ACTION ITEM ▸
Restate word for word the lines of the records below, starting at the line that contains "2006 and 2009." and ending at the line that contains "<b>Jamie Lee</b> is", with both of those lines included and nothing else.

..............................

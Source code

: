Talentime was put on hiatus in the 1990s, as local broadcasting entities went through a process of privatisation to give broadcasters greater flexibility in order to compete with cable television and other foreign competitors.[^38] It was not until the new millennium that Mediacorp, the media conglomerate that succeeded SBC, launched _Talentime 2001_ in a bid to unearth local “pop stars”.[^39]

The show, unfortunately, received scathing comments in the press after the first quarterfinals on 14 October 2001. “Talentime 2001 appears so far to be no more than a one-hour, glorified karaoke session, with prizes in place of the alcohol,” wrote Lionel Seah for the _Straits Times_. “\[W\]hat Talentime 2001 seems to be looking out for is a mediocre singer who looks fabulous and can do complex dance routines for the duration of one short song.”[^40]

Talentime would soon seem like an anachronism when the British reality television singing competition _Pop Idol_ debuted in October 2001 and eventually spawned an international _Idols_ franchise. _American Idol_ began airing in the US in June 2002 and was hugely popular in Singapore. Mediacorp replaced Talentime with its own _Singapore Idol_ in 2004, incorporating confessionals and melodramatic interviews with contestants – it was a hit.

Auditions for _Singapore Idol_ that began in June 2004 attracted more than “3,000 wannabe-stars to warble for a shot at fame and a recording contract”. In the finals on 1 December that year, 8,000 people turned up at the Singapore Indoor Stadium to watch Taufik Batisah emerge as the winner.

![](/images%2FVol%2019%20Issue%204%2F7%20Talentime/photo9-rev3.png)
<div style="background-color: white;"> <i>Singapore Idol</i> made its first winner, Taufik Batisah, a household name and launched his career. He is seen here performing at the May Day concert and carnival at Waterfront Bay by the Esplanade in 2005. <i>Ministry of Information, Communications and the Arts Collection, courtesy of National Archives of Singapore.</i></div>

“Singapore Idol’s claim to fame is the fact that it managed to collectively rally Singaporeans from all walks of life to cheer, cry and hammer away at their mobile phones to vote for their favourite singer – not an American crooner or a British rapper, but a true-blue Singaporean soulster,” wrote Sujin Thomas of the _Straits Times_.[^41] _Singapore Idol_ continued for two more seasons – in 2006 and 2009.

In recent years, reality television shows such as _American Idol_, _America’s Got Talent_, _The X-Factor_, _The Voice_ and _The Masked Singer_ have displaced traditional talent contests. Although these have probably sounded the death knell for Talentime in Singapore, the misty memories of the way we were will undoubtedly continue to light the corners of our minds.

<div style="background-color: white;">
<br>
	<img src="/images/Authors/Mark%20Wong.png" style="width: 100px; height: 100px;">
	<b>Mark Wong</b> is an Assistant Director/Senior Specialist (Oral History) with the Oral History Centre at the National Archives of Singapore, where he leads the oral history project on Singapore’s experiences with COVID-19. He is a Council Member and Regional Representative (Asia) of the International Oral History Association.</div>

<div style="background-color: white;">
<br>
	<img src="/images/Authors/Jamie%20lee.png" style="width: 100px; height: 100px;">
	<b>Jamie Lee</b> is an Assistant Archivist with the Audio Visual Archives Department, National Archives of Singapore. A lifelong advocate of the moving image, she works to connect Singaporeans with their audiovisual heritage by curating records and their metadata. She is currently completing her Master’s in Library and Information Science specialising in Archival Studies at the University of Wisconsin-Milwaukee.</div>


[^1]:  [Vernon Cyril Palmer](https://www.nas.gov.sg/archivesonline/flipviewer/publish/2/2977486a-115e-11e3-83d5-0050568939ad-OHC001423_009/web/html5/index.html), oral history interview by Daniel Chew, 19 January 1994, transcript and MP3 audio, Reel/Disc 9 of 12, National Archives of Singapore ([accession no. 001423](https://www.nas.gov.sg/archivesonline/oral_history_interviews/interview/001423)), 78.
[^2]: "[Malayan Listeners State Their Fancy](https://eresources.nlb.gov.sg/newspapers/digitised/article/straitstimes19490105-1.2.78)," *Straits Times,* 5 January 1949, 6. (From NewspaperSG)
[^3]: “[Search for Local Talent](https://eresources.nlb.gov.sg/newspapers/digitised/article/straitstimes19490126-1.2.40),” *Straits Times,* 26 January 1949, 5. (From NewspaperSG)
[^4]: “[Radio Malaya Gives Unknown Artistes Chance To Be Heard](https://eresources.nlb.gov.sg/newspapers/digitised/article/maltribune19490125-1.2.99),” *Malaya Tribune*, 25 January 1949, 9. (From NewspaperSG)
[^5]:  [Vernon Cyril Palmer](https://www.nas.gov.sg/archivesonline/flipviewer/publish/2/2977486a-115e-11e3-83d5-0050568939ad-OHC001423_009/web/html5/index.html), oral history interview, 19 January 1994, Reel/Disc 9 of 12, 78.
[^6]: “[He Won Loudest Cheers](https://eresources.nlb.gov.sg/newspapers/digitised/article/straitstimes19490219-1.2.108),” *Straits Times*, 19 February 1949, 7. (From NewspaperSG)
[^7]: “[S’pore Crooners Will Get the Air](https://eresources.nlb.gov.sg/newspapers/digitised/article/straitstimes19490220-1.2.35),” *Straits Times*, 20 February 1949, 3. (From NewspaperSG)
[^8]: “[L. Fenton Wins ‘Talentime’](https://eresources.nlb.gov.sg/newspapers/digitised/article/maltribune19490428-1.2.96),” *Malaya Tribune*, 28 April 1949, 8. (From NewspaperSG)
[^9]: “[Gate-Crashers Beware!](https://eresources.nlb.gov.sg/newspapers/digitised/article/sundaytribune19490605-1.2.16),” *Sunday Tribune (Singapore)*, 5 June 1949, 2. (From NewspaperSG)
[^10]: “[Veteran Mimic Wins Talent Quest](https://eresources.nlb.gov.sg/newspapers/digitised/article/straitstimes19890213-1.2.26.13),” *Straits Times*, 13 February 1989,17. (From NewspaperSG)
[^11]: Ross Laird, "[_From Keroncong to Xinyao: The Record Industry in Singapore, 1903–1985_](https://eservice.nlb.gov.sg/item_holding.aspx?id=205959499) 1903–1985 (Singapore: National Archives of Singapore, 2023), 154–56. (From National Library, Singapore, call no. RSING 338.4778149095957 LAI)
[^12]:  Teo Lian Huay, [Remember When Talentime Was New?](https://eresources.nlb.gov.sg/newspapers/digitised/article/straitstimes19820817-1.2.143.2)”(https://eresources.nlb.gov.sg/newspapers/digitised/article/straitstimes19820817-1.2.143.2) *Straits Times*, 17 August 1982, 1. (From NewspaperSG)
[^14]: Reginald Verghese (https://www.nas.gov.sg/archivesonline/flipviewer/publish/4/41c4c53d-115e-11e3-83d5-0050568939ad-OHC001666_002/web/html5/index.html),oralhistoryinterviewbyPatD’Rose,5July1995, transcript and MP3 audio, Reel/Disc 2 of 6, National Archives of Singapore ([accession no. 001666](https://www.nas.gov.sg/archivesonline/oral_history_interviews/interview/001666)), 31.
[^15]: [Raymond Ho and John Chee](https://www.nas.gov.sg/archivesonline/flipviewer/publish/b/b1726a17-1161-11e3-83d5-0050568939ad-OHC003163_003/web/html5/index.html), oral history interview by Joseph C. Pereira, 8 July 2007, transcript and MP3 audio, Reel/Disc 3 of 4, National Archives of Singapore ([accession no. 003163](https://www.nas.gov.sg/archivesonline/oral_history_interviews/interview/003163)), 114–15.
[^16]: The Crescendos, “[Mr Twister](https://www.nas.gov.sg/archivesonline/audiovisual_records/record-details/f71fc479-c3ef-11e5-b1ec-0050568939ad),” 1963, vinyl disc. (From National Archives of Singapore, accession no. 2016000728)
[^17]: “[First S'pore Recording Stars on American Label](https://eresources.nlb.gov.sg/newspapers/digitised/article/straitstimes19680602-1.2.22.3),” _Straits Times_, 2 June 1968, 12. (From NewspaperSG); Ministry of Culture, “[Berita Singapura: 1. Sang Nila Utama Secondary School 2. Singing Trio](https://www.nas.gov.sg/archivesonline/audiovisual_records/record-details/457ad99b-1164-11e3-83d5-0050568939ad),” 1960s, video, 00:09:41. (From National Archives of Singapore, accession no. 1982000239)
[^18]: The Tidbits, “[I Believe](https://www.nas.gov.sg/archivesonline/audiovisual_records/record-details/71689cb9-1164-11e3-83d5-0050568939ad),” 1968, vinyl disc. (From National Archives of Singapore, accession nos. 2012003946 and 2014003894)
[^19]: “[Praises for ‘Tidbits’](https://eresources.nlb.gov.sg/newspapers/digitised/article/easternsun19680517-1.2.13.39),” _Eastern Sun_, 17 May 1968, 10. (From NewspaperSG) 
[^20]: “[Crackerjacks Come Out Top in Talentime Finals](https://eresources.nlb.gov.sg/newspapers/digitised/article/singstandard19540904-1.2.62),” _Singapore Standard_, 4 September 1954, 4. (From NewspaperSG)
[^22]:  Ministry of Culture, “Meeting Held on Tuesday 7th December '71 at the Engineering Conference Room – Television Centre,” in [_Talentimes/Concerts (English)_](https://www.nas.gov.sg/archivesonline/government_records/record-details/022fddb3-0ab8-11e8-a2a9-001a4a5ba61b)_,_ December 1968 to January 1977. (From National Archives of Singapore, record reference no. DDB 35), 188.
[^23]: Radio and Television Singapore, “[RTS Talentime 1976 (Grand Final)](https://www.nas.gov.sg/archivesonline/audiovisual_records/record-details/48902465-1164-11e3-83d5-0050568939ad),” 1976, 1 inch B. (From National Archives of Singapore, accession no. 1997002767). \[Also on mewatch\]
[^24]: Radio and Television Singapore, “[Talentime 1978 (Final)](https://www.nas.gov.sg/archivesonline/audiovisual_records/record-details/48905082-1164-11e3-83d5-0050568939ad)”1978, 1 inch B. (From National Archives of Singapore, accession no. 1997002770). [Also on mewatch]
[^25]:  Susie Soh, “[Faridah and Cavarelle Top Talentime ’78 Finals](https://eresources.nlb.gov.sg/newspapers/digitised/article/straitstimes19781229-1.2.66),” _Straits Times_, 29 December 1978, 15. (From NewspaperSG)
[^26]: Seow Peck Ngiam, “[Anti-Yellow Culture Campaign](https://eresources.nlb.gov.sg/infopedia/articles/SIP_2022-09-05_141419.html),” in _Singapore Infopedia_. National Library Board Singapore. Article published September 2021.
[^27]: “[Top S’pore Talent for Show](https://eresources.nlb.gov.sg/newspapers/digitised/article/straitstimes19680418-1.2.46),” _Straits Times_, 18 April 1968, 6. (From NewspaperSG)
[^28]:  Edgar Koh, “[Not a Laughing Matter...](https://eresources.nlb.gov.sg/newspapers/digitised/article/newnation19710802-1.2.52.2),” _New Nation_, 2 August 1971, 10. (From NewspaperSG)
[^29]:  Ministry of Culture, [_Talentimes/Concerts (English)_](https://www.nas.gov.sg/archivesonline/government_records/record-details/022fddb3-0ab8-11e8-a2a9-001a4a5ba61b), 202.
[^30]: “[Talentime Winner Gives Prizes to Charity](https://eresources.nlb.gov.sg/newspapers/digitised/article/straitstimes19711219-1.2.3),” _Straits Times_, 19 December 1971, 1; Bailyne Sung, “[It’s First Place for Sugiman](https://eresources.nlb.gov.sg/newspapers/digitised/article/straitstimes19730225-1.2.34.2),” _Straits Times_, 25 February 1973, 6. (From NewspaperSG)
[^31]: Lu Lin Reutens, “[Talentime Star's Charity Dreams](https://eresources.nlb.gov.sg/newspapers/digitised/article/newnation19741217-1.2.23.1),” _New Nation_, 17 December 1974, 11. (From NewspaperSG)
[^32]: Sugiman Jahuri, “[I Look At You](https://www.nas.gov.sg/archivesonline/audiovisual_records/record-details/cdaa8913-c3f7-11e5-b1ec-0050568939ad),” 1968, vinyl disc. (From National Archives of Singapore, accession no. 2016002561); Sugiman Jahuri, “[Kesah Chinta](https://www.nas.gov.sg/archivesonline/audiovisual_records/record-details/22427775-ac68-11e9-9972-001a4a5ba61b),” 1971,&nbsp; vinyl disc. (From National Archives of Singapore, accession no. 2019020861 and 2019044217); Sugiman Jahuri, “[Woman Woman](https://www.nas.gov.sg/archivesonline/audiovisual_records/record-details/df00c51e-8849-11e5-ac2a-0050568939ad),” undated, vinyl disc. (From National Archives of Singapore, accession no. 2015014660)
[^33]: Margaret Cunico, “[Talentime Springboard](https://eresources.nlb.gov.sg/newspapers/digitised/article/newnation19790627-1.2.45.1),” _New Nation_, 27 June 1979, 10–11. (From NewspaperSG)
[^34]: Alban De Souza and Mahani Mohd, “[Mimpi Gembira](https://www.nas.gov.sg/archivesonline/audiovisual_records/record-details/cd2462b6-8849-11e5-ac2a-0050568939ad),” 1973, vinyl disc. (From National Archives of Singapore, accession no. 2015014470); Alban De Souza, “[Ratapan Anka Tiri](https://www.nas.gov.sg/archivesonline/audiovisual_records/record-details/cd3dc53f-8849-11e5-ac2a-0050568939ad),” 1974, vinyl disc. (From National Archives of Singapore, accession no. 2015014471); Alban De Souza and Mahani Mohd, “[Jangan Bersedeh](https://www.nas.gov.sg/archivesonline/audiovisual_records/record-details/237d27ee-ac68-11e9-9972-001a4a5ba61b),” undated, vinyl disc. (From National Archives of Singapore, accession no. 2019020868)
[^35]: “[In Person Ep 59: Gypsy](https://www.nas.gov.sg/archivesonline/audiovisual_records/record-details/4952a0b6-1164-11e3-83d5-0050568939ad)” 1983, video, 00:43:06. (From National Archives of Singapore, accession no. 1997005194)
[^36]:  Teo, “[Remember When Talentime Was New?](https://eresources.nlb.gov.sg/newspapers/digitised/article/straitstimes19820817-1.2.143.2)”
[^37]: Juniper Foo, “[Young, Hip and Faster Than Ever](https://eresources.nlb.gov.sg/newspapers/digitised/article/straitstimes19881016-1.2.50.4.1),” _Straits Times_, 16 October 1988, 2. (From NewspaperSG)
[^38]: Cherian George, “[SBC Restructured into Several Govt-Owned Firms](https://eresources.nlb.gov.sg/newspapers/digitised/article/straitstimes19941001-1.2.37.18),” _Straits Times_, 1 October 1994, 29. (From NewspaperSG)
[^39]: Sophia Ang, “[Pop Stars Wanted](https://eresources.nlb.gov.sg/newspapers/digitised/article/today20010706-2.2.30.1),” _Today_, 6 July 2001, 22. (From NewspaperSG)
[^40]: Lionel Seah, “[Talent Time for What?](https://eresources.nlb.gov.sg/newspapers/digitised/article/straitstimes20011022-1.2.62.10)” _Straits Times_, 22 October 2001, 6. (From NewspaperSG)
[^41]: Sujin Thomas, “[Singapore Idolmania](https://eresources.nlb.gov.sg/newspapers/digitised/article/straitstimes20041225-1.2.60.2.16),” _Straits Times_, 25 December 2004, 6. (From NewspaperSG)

..............................

RESPONSE BELOW ▸
“Singapore Idol’s claim to fame is the fact that it managed to collectively rally Singaporeans from all walks of life to cheer, cry and hammer away at their mobile phones to vote for their favourite singer – not an American crooner or a British rapper, but a true-blue Singaporean soulster,” wrote Sujin Thomas of the _Straits Times_.[^41] _Singapore Idol_ continued for two more seasons – in 2006 and 2009.

In recent years, reality television shows such as _American Idol_, _America’s Got Talent_, _The X-Factor_, _The Voice_ and _The Masked Singer_ have displaced traditional talent contests. Although these have probably sounded the death knell for Talentime in Singapore, the misty memories of the way we were will undoubtedly continue to light the corners of our minds.

<div style="background-color: white;">
<br>
	<img src="/images/Authors/Mark%20Wong.png" style="width: 100px; height: 100px;">
	<b>Mark Wong</b> is an Assistant Director/Senior Specialist (Oral History) with the Oral History Centre at the National Archives of Singapore, where he leads the oral history project on Singapore’s experiences with COVID-19. He is a Council Member and Regional Representative (Asia) of the International Oral History Association.</div>

<div style="background-color: white;">
<br>
	<img src="/images/Authors/Jamie%20lee.png" style="width: 100px; height: 100px;">
	<b>Jamie Lee</b> is an Assistant Archivist with the Audio Visual Archives Department, National Archives of Singapore. A lifelong advocate of the moving image, she works to connect Singaporeans with their audiovisual heritage by curating records and their metadata. She is currently completing her Master’s in Library and Information Science specialising in Archival Studies at the University of Wisconsin-Milwaukee.</div>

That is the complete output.